### Task description:
Return all lines of the listing below that carry the word "image".

### Dataset records:
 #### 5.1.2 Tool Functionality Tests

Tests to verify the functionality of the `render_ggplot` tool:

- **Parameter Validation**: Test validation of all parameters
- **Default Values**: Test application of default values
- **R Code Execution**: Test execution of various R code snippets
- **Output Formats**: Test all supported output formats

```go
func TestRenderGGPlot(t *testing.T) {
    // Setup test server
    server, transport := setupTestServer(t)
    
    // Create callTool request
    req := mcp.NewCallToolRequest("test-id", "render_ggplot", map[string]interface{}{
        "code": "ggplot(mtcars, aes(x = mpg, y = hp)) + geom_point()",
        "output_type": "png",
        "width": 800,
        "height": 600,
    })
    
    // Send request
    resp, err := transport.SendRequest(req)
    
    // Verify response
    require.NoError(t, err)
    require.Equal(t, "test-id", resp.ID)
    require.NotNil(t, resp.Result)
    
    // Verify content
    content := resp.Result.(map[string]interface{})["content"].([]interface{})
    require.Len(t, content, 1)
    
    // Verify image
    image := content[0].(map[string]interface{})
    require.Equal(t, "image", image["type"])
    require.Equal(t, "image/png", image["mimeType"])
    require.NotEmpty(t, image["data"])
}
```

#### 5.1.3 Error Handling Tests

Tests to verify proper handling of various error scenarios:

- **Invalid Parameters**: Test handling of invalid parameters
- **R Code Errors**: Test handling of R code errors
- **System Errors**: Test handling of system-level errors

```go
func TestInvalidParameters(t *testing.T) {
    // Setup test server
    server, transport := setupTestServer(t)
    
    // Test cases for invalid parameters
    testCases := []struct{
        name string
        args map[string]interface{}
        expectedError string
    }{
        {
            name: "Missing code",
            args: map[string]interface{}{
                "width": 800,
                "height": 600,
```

### Written response:
    // Verify image
    image := content[0].(map[string]interface{})
    require.Equal(t, "image", image["type"])
    require.Equal(t, "image/png", image["mimeType"])
    require.NotEmpty(t, image["data"])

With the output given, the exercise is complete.